Filtering genes for GOstats
3
0
Entering edit mode
@noncodinggene-7018
Last seen 6.3 years ago

Hi

I'm using GOstats, I've created the universe for the Saccharomyces cerevisiae

frame <- toTable(org.Sc.sgdGO)
goframeData <- data.frame(frame$go_id, frame$Evidence, frame$systematic_name)

goFrame <- GOFrame(goframeData, organism = "Saccharomyces cerevisiae")
goAllFrame <- GOAllFrame(goFrame)
Sc.gsc <- GeneSetCollection(goAllFrame, setType = GOCollection())
setwd("/path/")
save(Sc.gsc, file = "Sc.gsc.Rda")

Now, if I'm not wrong I must select the universe of genes present at my experiment. I have a list of characters with the genes that are present in my experiment and have a value (this means the value is not NA).  The problem is that I'm not being able to properly filter the genes on my experiment (variable filtered_universe).

universe = Lkeys(org.Sc.sgdGO)
genes = universe[1:500]
params <- GSEAGOHyperGParams(name="My Custom GSEA based annot Params",
+ geneSetCollection=Sc.gsc,
+ geneIds = filtered_universe,
+ universeGeneIds = universe,
+ ontology = "MF",
+ pvalueCutoff = 0.05,
+ conditional = FALSE,
+ testDirection = "over")

 

I've tried this, but I'm getting an error on the last line, and I'm not really sure this is how this should be done. gso is the original unverse, and fn0 is the list of genes

subsettingGeneSet <- function(gs0, fn0){
  geneIds(gs0) <- geneIds(gs0)[is.element(geneIds(gs0), fn0)]
}

gsc2 <- sapply(Sc.gsc, subsettingGeneSet, fn0 = alk_name)
gsc2 <- GeneSetCollection(gsc2)
 
gostats • 2.5k views
ADD COMMENT
1
Entering edit mode
@james-w-macdonald-5106
Last seen 15 hours ago
United States

Please note that S. cerevisiae IS a supported organism, and you can use the 'usual' GOstats pipeline directly.

> library(org.Sc.sgd.db)
> univ <- unique(keys(org.Sc.sgd.db))
> genes <- univ[sample(1:length(univ), 250)]
> p <- new("GOHyperGParams", geneIds = genes, universeGeneIds = univ, ontology = "BP", annotation = "org.Sc.sgd.db")
> hyp <- hyperGTest(p)
> head(summary(hyp))
      GOBPID      Pvalue OddsRatio   ExpCount Count Size
1 GO:0006643 0.001352049  4.156876 2.17207334     8   70
2 GO:0009306 0.002152682 15.838462 0.27926657     3    9
3 GO:1901977 0.002815495 63.081633 0.09308886     2    3
4 GO:2000001 0.002815495 63.081633 0.09308886     2    3
5 GO:2000002 0.002815495 63.081633 0.09308886     2    3
6 GO:0006188 0.004038588 11.875000 0.34132581     3   11
                                          Term
1             membrane lipid metabolic process
2                            protein secretion
3 negative regulation of cell cycle checkpoint
4          regulation of DNA damage checkpoint
5 negative regulation of DNA damage checkpoint
6                     IMP biosynthetic process

 

ADD COMMENT
0
Entering edit mode

I have understood that your universe of genes (geneIds, the ones you analyzed from your experiment and are statiscally significative) , should match the universe of genes (universeGeneIds) so the statistics work properly.

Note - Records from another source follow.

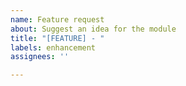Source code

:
 ```yaml
---
name: Feature request
about: Suggest an idea for the module
title: "[FEATURE] - "
labels: enhancement
assignees: ''

---
```


<!-- Please search existing issues to avoid creating duplicates. -->

<!-- Describe the feature you'd like. -->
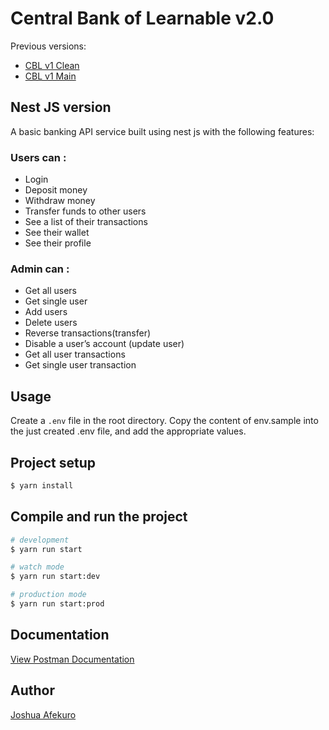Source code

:# Central Bank of Learnable v2.0

Previous versions:

- [CBL v1 Clean](https://github.com/Afej/cbl)
- [CBL v1 Main](https://github.com/Afej/cbl/tree/main)

## Nest JS version

A basic banking API service built using nest js with the following features:

### Users can :

- Login
- Deposit money
- Withdraw money
- Transfer funds to other users
- See a list of their transactions
- See their wallet
- See their profile

### Admin can :

- Get all users
- Get single user
- Add users
- Delete users
- Reverse transactions(transfer)
- Disable a user’s account (update user)
- Get all user transactions
- Get single user transaction

## Usage

Create a `.env` file in the root directory.
Copy the content of env.sample into the just created .env file, and add the appropriate values.

## Project setup

```bash
$ yarn install
```

## Compile and run the project

```bash
# development
$ yarn run start

# watch mode
$ yarn run start:dev

# production mode
$ yarn run start:prod
```

## Documentation

[View Postman Documentation](https://documenter.getpostman.com/view/6355780/UVR7Mp3h)

## Author

[Joshua Afekuro](https://github.com/afej)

In this case the universe is the whole universe of gene from Yeast, instead of the universe of genes that are present in your experiment. Is this right?

ADD REPLY
0
Entering edit mode

No. The "universe" you use in GO enrichment analyses is the set of genes your assay could have potentially measured.

Imagine if you ran an experiment that used a targeted assay which (for whatever reason) only measured expression/whatever of the kinases in a given organism. If you set the Universe to include all the possible genes from your target organism, then no matter what actually happens in the experiment, you're results would always return significant hits for things related to kinase activity.

 

ADD REPLY
0
Entering edit mode
@noncodinggene-7018
Last seen 6.3 years ago

I'm trying to create the universeGeneIds

Alk.entrezid <- unlist(mget(alk_names, org.Sc.sgdENTREZID))

Where alk_names is a list of genes present in my array that at least have one expression value, so all genes with NA in it's row are removed.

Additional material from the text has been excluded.